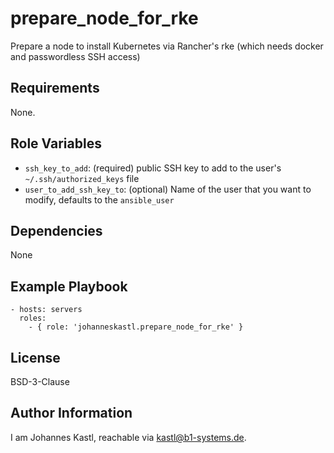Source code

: prepare_node_for_rke
=========

Prepare a node to install Kubernetes via Rancher's rke (which needs docker and passwordless SSH access)

Requirements
------------

None.

Role Variables
--------------

- `ssh_key_to_add`: (required) public SSH key to add to the user's `~/.ssh/authorized_keys` file
- `user_to_add_ssh_key_to`: (optional) Name of the user that you want to modify, defaults to the `ansible_user`

Dependencies
------------

None

Example Playbook
----------------

    - hosts: servers
      roles:
        - { role: 'johanneskastl.prepare_node_for_rke' }

License
-------

BSD-3-Clause

Author Information
------------------

I am Johannes Kastl, reachable via kastl@b1-systems.de.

----------------------------------------

▸ **WHAT THE TASK REQUIRES**: In the listing above, how many of the lines include "user"? Give only the figure.

▸ **RESPONSE FOR THIS EXERCISE**: 2